How does the human brain maintain stability while constantly bombarded with sensory information?
“If the brain changes every time it experiences something new, how are we able to maintain a stable representation of the environment?” asked Valentin Dragoi, professor of electrical and computer engineering and core faculty member of the Neuroengineering Initiative at Rice.
Dragoi and his colleagues have attempted to answer such questions in a recent paper published in Nature Neuroscience, “Rapid compensatory plasticity revealed by dynamic correlated activity in monkeys in vivo.”
When exposed to new information, cortical neurons rapidly increase their responses and undergo plasticity -- that is, the ability to change form or shape. These changes in the responses of neurons and correlations between cells can rapidly “clog” information transmission in the brain and diminish its capacity to accurately represent information. Many neuroscientists and computer scientists call this problem the “plasticity-stability dilemma.”
“Computational work has proposed the existence of compensatory processes operating at rapid time scales, but experimental evidence for these processes has been lacking,” said Dragoi, who also serves as the Rosemary and Daniel J. Harrison III Presidential Distinguished Chair in Neuroprosthetics at Houston Methodist Research Institute.
In their study, Dragoi and his research team stimulated visual cortical networks with repetitive light pulses using fiber optics to induce plasticity in the neurons, and observed an initial increase in neuronal correlations, indicating rapid plasticity.

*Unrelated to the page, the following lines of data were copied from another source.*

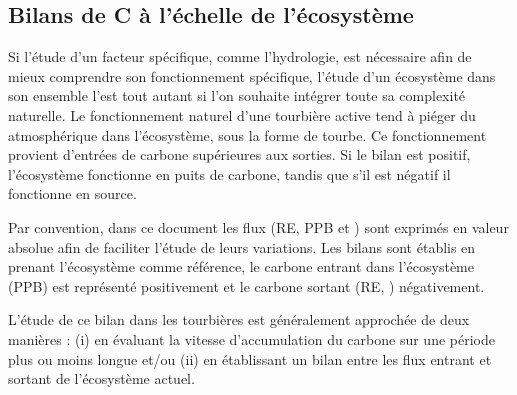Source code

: \subsection{Bilans de C à l'échelle de l'écosystème}

Si l'étude d'un facteur spécifique, comme l'hydrologie, est nécessaire afin de mieux comprendre son fonctionnement spécifique, l'étude d'un écosystème dans son ensemble l'est tout autant si l'on souhaite intégrer toute sa complexité naturelle.
Le fonctionnement naturel d'une tourbière active tend à piéger du \coo atmosphérique dans l'écosystème, sous la forme de tourbe.
Ce fonctionnement provient d'entrées de carbone supérieures aux sorties.
Si le bilan est positif, l'écosystème fonctionne en puits de carbone, tandis que s'il est négatif il fonctionne en source.

Par convention, dans ce document les flux (RE, PPB et \fchh) sont exprimés en valeur absolue afin de faciliter l'étude de leurs variations.
Les bilans sont établis en prenant l'écosystème comme référence, le carbone entrant dans l'écosystème (PPB) est représenté positivement et le carbone sortant (RE, \fchh) négativement.

L'étude de ce bilan dans les tourbières est généralement approchée de deux manières : (i) en évaluant la vitesse d'accumulation du carbone sur une période plus ou moins longue et/ou (ii) en établissant un bilan entre les flux entrant et sortant de l'écosystème actuel.



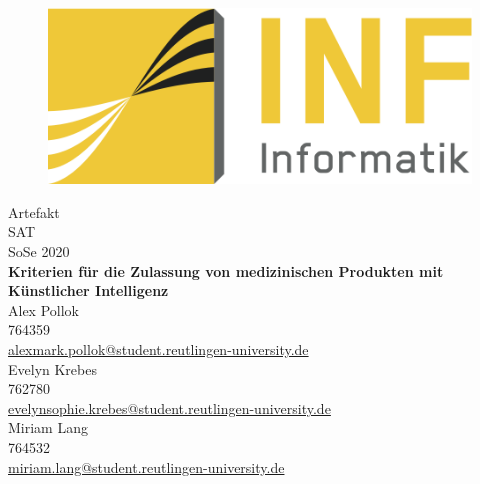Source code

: \begin{titlepage}
    \begin{figure}
        \begin{flushright}
            \includegraphics[scale=0.75]{images/INFLogo.png}
        \end{flushright}
    \end{figure}

    \centering
    \vspace{1.5cm}
    {\Large Artefakt}\\

    \vspace{0.5cm}
    {\Large SAT}\\
    {\Large SoSe 2020}\\

    \vspace{1.0cm}
    \Large{\textbf{
            Kriterien für die Zulassung von medizinischen Produkten mit Künstlicher Intelligenz
          }
    }\\

    \vspace{1.0cm}
    {\small Alex Pollok}\\
    {\small 764359}\\
    {\small \href{mailto:alex_mark.pollok@student.reutlingen-university.de}{alex{\textunderscore}mark.pollok@student.reutlingen-university.de}}\\
    \vspace{0,5cm}
    {\small Evelyn Krebes}\\
    {\small 762780}\\
    {\small \href{mailto:evelyn_sophie.krebes@student.reutlingen-university.de}{evelyn{\textunderscore}sophie.krebes@student.reutlingen-university.de}}\\
    \vspace{0,5cm}
    {\small Miriam Lang}\\
    {\small 764532}\\
    {\small \href{mailto:miriam.lang@student.reutlingen-university.de}{miriam.lang@student.reutlingen-university.de}}\\


\end{titlepage}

This was followed by a decrease in such correlations equivalent to a reduction in the degree of plasticity.
“This compensatory mechanism,” Dragoi said, “was found to operate at the scale of minutes, much faster than had been suggested by previous studies, although in line with previous computational modeling work.”
This compensatory process was found to operate only during wakefulness, not during sleep when induced plasticity remained strong and no compensation occurred. This suggests to Dragoi that the brain is endowed with mechanisms that limit how much plasticity can take place during the awake state.
“Otherwise,” Dragoi said, “the neurons and their connections in the brain would quickly saturate and deteriorate its function. Sleep is a different brain state in which many processes, such as memory consolidation, are believed to take place. Therefore, this compensatory mechanism was not observed, and plasticity was ‘allowed’ to occur.”
Dragoi’s co-authors are Ariana Andrei, UT Health Science Center; Alan E. Akil, University of Houston; Dr. Natasha Kharas, a former Dragoi lab member, currently at Weill Cornell Medical College; Robert Rosenbaum, University of Notre Dame; and Krešimir Josić, professor of mathematics at the University of Houston.